* WHAT NEEDS TO BE DONE
Check the material that follows for the word "Events" and say how many lines contain it, with no other words.

═════ RECORDS SHOWN

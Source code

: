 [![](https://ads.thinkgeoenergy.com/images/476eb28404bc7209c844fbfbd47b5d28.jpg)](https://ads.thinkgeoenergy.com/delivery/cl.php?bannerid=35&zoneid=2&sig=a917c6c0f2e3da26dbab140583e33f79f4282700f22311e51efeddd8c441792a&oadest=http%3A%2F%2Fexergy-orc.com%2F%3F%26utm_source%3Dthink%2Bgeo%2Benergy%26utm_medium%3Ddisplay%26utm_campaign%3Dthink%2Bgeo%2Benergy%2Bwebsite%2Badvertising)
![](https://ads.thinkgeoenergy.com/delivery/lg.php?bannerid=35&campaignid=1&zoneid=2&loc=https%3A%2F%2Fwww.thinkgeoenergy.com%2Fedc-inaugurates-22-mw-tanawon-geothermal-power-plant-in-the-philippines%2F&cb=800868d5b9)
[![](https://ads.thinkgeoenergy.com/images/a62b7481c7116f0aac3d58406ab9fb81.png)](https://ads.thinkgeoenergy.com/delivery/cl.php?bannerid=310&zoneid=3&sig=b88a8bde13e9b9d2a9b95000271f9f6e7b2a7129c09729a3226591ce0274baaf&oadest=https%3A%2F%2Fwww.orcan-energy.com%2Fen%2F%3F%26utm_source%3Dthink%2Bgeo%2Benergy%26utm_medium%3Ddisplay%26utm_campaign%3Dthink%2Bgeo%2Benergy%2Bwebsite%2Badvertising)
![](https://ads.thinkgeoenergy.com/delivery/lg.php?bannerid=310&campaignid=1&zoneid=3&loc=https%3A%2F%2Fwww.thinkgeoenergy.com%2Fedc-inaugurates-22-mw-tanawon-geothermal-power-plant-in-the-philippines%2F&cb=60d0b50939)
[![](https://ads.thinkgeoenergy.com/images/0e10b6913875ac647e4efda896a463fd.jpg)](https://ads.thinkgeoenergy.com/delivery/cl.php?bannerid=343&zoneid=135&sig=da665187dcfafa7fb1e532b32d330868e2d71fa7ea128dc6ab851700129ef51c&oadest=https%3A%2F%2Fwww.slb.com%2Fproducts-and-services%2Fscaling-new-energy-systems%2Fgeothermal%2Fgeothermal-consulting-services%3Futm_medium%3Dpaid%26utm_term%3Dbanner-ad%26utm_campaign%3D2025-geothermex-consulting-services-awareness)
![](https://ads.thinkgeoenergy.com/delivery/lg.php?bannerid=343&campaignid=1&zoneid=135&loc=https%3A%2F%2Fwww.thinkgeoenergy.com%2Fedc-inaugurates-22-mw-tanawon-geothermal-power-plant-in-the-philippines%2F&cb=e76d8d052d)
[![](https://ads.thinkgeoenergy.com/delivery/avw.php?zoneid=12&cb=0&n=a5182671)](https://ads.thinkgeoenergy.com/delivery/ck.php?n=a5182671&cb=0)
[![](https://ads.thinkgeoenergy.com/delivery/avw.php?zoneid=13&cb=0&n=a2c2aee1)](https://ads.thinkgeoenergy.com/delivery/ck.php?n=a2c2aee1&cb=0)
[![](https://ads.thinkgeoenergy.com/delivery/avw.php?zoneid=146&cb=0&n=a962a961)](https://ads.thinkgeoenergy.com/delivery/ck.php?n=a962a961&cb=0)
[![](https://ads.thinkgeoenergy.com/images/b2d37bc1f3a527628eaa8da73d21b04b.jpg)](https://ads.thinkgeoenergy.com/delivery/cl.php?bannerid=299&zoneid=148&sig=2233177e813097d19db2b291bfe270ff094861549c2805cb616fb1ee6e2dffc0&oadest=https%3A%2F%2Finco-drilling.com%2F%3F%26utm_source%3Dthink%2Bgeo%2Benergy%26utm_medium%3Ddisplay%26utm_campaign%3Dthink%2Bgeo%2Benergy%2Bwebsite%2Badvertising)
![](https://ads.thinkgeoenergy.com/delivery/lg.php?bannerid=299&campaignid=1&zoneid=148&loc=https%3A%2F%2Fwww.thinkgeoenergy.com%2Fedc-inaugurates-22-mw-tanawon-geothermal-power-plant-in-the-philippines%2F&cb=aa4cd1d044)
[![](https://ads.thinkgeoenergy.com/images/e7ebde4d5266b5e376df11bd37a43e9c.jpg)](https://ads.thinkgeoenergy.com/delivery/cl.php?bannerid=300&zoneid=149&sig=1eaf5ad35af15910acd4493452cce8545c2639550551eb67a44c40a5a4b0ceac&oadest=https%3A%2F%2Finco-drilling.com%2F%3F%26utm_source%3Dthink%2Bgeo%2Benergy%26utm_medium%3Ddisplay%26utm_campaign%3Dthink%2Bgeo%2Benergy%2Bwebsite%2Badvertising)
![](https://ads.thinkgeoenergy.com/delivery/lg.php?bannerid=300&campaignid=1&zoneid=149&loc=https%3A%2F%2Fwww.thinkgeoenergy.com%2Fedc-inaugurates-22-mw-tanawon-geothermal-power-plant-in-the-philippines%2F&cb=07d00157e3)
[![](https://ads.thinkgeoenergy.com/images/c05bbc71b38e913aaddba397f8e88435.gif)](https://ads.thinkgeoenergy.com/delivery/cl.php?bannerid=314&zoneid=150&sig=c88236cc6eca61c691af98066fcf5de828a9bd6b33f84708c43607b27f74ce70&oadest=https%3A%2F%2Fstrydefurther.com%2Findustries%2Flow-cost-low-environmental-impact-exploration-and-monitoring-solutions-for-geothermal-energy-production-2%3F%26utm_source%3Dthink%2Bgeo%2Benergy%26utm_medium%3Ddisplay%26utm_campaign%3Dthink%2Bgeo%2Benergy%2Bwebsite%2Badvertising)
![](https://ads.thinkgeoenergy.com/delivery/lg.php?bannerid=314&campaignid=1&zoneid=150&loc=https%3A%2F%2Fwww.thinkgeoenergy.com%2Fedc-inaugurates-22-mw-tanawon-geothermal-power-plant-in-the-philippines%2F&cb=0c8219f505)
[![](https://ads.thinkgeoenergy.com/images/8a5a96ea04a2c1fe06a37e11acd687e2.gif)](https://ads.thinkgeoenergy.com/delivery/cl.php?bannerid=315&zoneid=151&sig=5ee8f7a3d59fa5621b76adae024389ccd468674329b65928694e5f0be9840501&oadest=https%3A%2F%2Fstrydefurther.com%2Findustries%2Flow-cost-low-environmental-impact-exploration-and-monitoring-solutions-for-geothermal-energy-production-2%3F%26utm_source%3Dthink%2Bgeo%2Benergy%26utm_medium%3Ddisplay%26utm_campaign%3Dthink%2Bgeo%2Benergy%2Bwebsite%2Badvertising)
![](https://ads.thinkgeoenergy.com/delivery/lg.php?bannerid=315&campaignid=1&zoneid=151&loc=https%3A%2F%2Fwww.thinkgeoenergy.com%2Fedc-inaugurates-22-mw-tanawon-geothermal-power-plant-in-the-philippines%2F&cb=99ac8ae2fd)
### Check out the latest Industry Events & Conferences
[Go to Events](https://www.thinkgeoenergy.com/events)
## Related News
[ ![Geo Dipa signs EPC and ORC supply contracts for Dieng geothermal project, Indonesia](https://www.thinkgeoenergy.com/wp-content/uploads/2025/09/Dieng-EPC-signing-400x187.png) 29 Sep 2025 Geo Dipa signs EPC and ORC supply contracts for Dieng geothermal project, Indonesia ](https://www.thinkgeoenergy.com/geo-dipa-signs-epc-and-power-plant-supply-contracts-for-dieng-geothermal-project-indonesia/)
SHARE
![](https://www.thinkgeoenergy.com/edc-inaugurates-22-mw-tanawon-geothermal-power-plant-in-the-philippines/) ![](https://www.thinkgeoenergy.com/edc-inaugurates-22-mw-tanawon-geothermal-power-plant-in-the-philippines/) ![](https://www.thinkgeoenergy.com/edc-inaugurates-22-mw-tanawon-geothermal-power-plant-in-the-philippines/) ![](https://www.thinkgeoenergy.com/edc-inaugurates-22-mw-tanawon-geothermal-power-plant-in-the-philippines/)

══════════

* TASK RESPONSE
2